Chicken Chronicles Returns, part 4
AUGUST 1, 2012


This afternoon I watered the lemon trees, and as usual the chickens gathered to drink the run off. I was on the garden side of the fence observing them, looking for any sign of remorse. It was business as usual. I don’t think they even remember that just two days ago they killed one of their own.

I had to say something. I crept closer and called them every adjective I could recall:  malicious and cold-blooded, bloodthirsty and vindictive, cruel and fiendish, homicidal and hostile, savage and wicked, callous and sadistic,  heartless, evil and nasty. Totally unfazed, Big Red strutted  in my direction and glanced at me. I swear she rolled her eyes. She made some short chicken-esq comment, and returned to the water hole forming under the tree. The others ignored me completely. They couldn’t care less.

Now that Floppy is gone, Bantam Babe and Buttless are neck-in-neck for bottom rung. Both are pretty quiet, keep to themselves and have pretty much figured out how to maneuver around the Reds without being attacked.  I have a feeling all that is about to change.

By the way, the garden is doing great. As long as we keep the fence hole covered with bricks the ladies cannot get on the garden side. This does not mean they aren’t looking for a way. The hens leer lustfully at the growing tomatoes and potato plants which are the closest to the fence. On occasion, I catch them running up and down its length, butting their heads up, down and against it trying their luck. They don’t seem to remember where the hole is, even though, at least twice a week they watch us remove the barriers to thread the water hose through it in order to fill up their water pail. Thank God they’re kind of dumb.

AUGUST 15, 2012

Not again.

Muhammad collected the rent which is also his time to “exercise” the chickens (code for rushing at and scaring the compost out of them). One of the reds startled but did not scatter with the rest. After gathering the eggs, he ‘exercised’ them again. The same hen tried, painfully, but couldn’t move. When Muhammad picked her up to see what was wrong, he saw maggots all around and coming out of her ‘vent.’

*Note: Hens (all birds) do not have a separate opening for ‘birthing’ like us mammals. Instead they have a cloaca, the gateway for both eggs and feces.

Turns out,  Ms. Hen was egg bound,  a kind of obstructed labor. And it can be fatal, especially if the egg breaks inside.

 

Great.

One method to help deliver the egg is to take a greased gloved hand and massage oil around the top of the egg and then insert a finger to help ease it out, all without breaking said egg.

No way.


Firstly, there was no egg in sight and I could see me–still never having picked a hen up–trying to calmly hold one—head down/butt up–while gently playing the part of an obstetrician-proctologist. And although Muhammad is a chicken handling pro, they fear him. Besides,  he is about as gentle as a bull.
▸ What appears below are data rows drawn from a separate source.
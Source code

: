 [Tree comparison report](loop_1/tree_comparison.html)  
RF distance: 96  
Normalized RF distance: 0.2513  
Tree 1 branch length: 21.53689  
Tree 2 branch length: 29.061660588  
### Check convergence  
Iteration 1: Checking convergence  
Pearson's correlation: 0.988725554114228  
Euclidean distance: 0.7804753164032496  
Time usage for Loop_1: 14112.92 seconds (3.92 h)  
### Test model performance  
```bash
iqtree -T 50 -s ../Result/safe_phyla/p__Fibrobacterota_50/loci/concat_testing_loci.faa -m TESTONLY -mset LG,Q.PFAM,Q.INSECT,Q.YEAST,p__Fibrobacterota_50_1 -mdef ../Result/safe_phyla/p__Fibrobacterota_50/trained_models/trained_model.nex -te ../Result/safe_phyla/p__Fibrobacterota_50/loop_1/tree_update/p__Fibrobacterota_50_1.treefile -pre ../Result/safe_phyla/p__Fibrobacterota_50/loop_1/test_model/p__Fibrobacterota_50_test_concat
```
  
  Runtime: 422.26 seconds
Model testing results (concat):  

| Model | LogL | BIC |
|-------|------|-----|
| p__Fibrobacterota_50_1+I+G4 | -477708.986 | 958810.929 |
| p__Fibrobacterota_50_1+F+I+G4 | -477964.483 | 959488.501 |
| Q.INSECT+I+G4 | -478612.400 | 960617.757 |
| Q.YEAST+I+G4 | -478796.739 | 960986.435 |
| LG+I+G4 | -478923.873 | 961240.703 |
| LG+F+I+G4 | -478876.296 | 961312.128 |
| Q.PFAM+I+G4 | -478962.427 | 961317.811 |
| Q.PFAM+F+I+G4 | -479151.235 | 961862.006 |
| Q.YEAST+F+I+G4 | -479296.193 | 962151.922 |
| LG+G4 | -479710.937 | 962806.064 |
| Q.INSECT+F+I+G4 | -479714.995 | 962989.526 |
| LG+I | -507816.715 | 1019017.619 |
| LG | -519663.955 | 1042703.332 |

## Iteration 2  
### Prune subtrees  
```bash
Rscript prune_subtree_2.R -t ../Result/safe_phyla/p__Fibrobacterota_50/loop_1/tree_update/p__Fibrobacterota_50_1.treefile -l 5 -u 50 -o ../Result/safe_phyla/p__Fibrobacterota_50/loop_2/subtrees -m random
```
The kinder, gentler method, the one that we decide to try, is to simply sit the hen in warm/hot water. It can help her relax and ease the egg out. Given I’ve done this before with birthing human women, it was a no brainer.

As the water warmed, I looked for something big enough to accommodate a chicken. Muhammad went out to check on ‘mama’ but ran right back inside. We were too late, she lay on her side barely breathing, dying.  In hindsight, the egg had probably broken inside her days ago–why else would there be maggots? We decided we didn’t want her to suffer anymore, so the husband sharpened his 10” fish boning knife to halal her out of her misery. When we got there, however,  it was obvious she was a just few breaths away from returning to God.

And then there were 15.


She was buried beside the garden on top of the chicken that died a few months earlier.  At this rate, by next spring my soil will be some of the richest in the neighborhood.


I’ve also made up my mind about whether to let the chickens live out their lives, or halal them early. They die horrible ‘natural’ deaths. Whether or not it’s true that zabihahed animals go to a ‘special place,’ halaling them early may be a win-win situation for all concerned: a humane dignified end for them, and a means to train our young men  how to properly slaughter.

 

 The question, of course, is, “When?”


 

Asiila Imani is a doula/midwife middle aged mama of two mainly homeschooled boys. She is also my auntie:-)

2 comments

  1. safiya says:

    This was so very interesting to read.
    I’m in the UK and we have 4 hens. I know that eggs can break inside them. But I had no idea how fatal is could be. I just thought it would come out with the poos!

    Ur poor hen. My boys, both under 5 at the moment, would be devastated if it happened.

  2. Christa Beran says:

    Brilliant insights into the minds of poultry, and situations which resonate in terms of other species, including our own human (or at times inhuman) species. Brava, Asiila! Keep ‘em coming!